# Golden is almost 2 yrs old and still mouths me pretty hard



## spruce (Mar 13, 2008)

Bridger (1) will chew on me when we're in bed, but I give him a toy & he has no problem replacing my hand with a teddy bear. 

note: all 3 dogs obey my husband; me, just sometimes


----------



## Sienna's Mom (Oct 23, 2007)

Sienna just turned 20 months and I've always had a problem with her mouthing me pretty hard. She gets very wound up and playful and starts to go after my arms- it is mostly if I get down at her level. She is slowly getting better, but has also recently regressed in that she has started grabbing my son's shirt sleeve again.

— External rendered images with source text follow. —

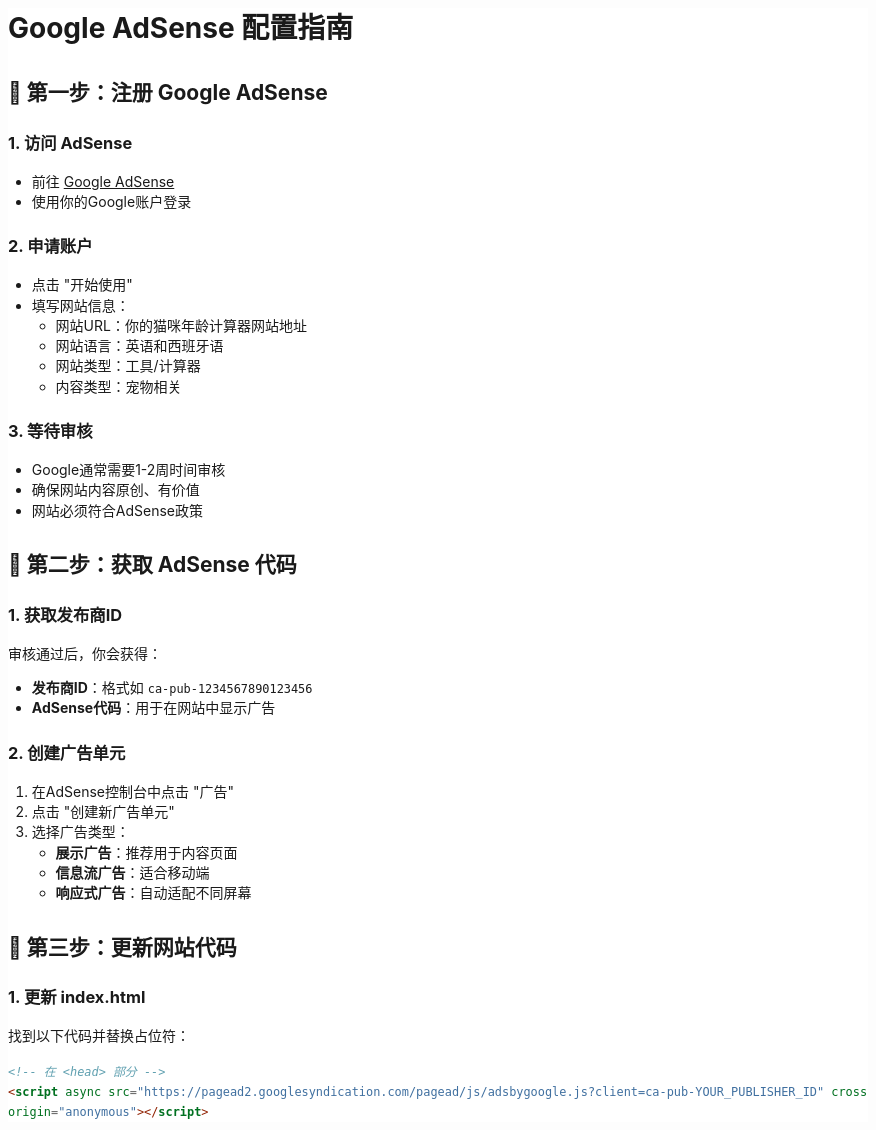 # Google AdSense 配置指南

## 🎯 第一步：注册 Google AdSense

### 1. 访问 AdSense
- 前往 [Google AdSense](https://adsense.google.com)
- 使用你的Google账户登录

### 2. 申请账户
- 点击 "开始使用"
- 填写网站信息：
  - 网站URL：你的猫咪年龄计算器网站地址
  - 网站语言：英语和西班牙语
  - 网站类型：工具/计算器
  - 内容类型：宠物相关

### 3. 等待审核
- Google通常需要1-2周时间审核
- 确保网站内容原创、有价值
- 网站必须符合AdSense政策

## 🔧 第二步：获取 AdSense 代码

### 1. 获取发布商ID
审核通过后，你会获得：
- **发布商ID**：格式如 `ca-pub-1234567890123456`
- **AdSense代码**：用于在网站中显示广告

### 2. 创建广告单元
1. 在AdSense控制台中点击 "广告"
2. 点击 "创建新广告单元"
3. 选择广告类型：
   - **展示广告**：推荐用于内容页面
   - **信息流广告**：适合移动端
   - **响应式广告**：自动适配不同屏幕

## 📝 第三步：更新网站代码

### 1. 更新 index.html

找到以下代码并替换占位符：

```html
<!-- 在 <head> 部分 -->
<script async src="https://pagead2.googlesyndication.com/pagead/js/adsbygoogle.js?client=ca-pub-YOUR_PUBLISHER_ID" crossorigin="anonymous"></script>
```
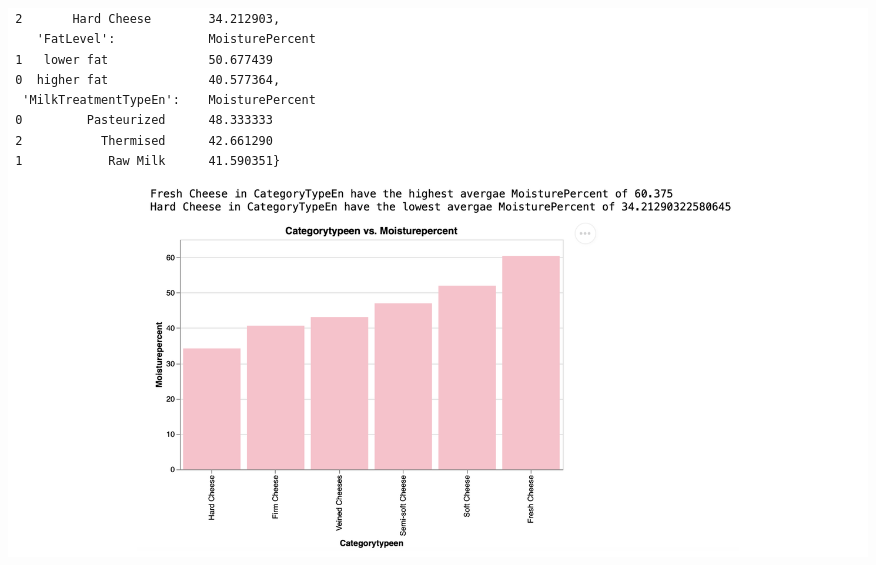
 ```
 2       Hard Cheese        34.212903,
    'FatLevel':             MoisturePercent
 1   lower fat              50.677439
 0  higher fat              40.577364,
  'MilkTreatmentTypeEn':    MoisturePercent
 0         Pasteurized      48.333333
 2           Thermised      42.661290
 1            Raw Milk      41.590351}
```


<p align="center" width="100%"> <img width="70%" src="/plots/plot1.png"> 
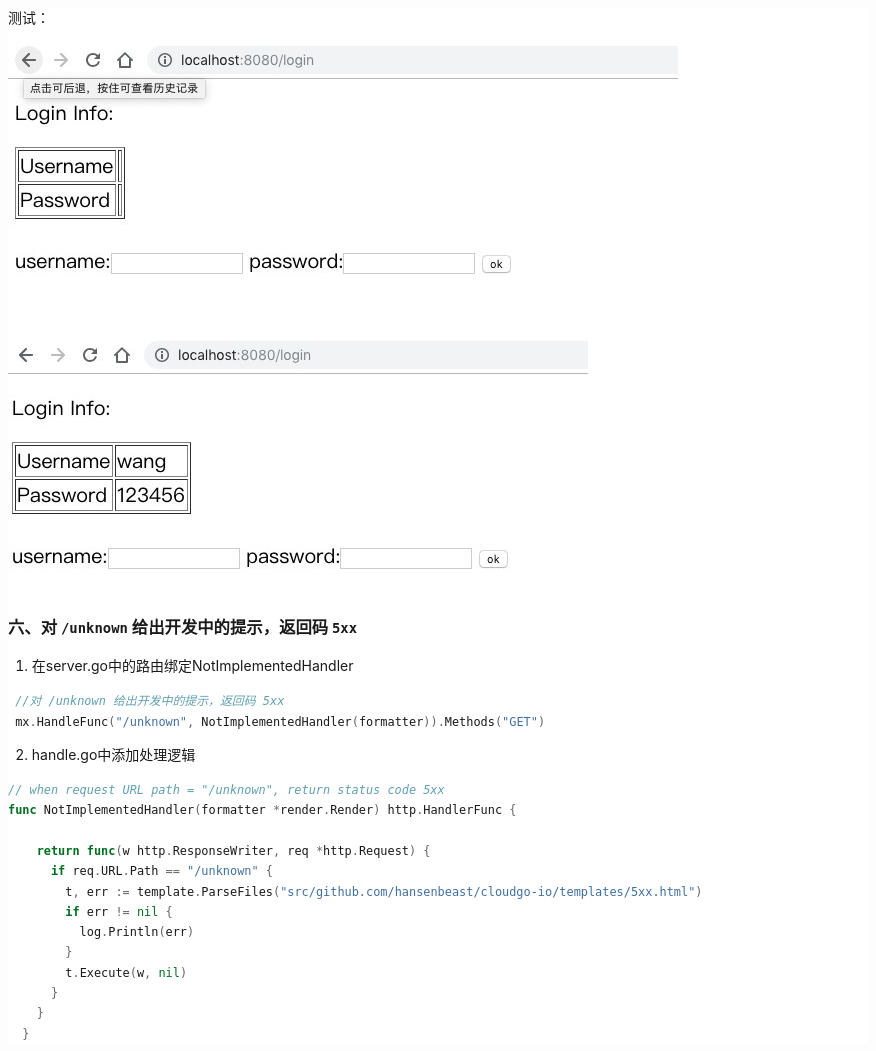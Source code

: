 测试：

![10](screenshots/10.jpg)

![11](screenshots/11.jpg)



### 六、对 `/unknown` 给出开发中的提示，返回码 `5xx`

1. 在server.go中的路由绑定NotImplementedHandler

```go
 //对 /unknown 给出开发中的提示，返回码 5xx
 mx.HandleFunc("/unknown", NotImplementedHandler(formatter)).Methods("GET")
```

2. handle.go中添加处理逻辑

```go
// when request URL path = "/unknown", return status code 5xx
func NotImplementedHandler(formatter *render.Render) http.HandlerFunc {

    return func(w http.ResponseWriter, req *http.Request) {
      if req.URL.Path == "/unknown" {
        t, err := template.ParseFiles("src/github.com/hansenbeast/cloudgo-io/templates/5xx.html")
        if err != nil {
          log.Println(err)
        }
        t.Execute(w, nil)  
      }     
    }
  }
```
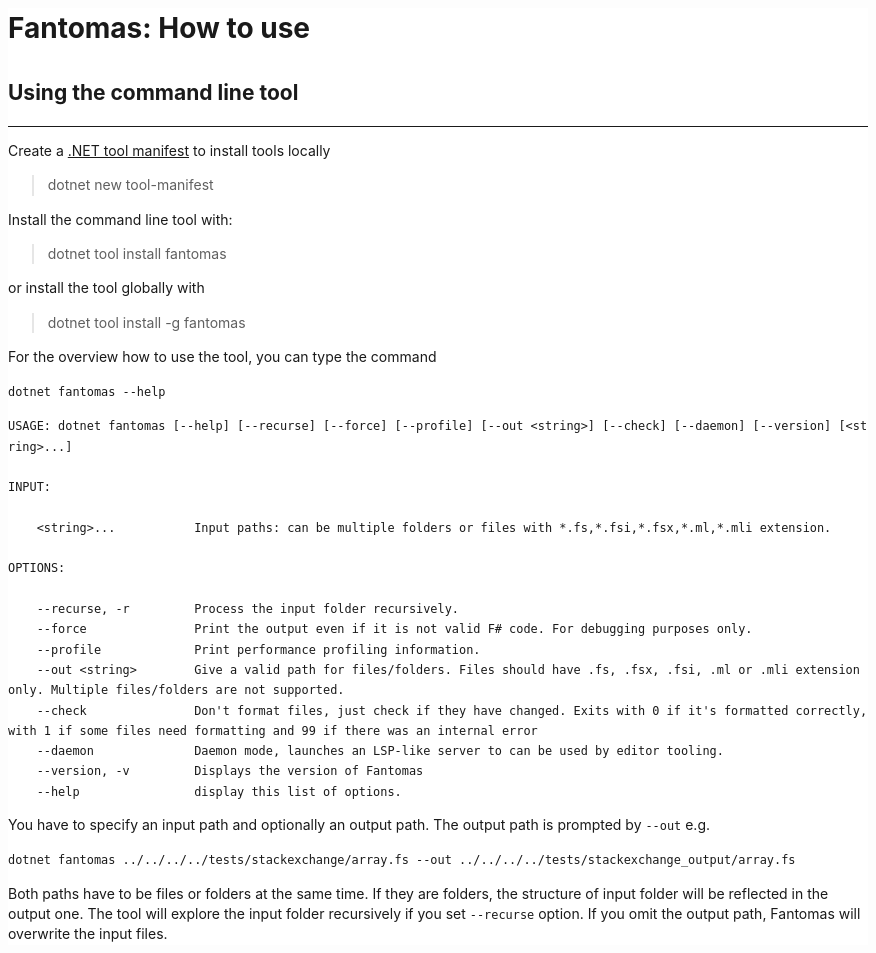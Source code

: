 # Fantomas: How to use

## Using the command line tool

---

Create a [.NET tool manifest](https://docs.microsoft.com/en-us/dotnet/core/tools/local-tools-how-to-use) to install tools locally
> dotnet new tool-manifest

Install the command line tool with:
> dotnet tool install fantomas

or install the tool globally with
> dotnet tool install -g fantomas

For the overview how to use the tool, you can type the command

	dotnet fantomas --help

```
USAGE: dotnet fantomas [--help] [--recurse] [--force] [--profile] [--out <string>] [--check] [--daemon] [--version] [<string>...]

INPUT:

    <string>...           Input paths: can be multiple folders or files with *.fs,*.fsi,*.fsx,*.ml,*.mli extension.

OPTIONS:

    --recurse, -r         Process the input folder recursively.
    --force               Print the output even if it is not valid F# code. For debugging purposes only.
    --profile             Print performance profiling information.
    --out <string>        Give a valid path for files/folders. Files should have .fs, .fsx, .fsi, .ml or .mli extension only. Multiple files/folders are not supported.
    --check               Don't format files, just check if they have changed. Exits with 0 if it's formatted correctly, with 1 if some files need formatting and 99 if there was an internal error
    --daemon              Daemon mode, launches an LSP-like server to can be used by editor tooling.
    --version, -v         Displays the version of Fantomas
    --help                display this list of options.

```

You have to specify an input path and optionally an output path. 
The output path is prompted by `--out` e.g.

	dotnet fantomas ../../../../tests/stackexchange/array.fs --out ../../../../tests/stackexchange_output/array.fs 

Both paths have to be files or folders at the same time. 
If they are folders, the structure of input folder will be reflected in the output one. 
The tool will explore the input folder recursively if you set `--recurse` option.
If you omit the output path, Fantomas will overwrite the input files.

We got her at 7 weeks and she was one of only 4, so I am wondering if this contributed to it- not having a lot of siblings to teach her bite inhibition? Add that to us being first time dog owners (grew up with dogs, but never our own) we probably didn't go about teaching her as well as we could've. I have bruises.

I've sprayed her with bitter apple, but mostly hold her snout closed firmly and give her a firm/loud NO or NO BITE. It may take a few times, but she does stop. If it does continue I get up and remove myself. Giving her a different "toy" might work as well as I've notices she loves to grab something to hold when she is excited- hence- my arm!

We started back in an obedience class and the teacher also said she was a little mouthy- but then again, Sienna seems to think he is a big giant treat dispenser LOL. Thankfully she is better with me on the treats.

And yes, she does this mostly with me, hardly at all with my husband. BUT- she is doing GREAT with me in obedience class- then again... I have treats.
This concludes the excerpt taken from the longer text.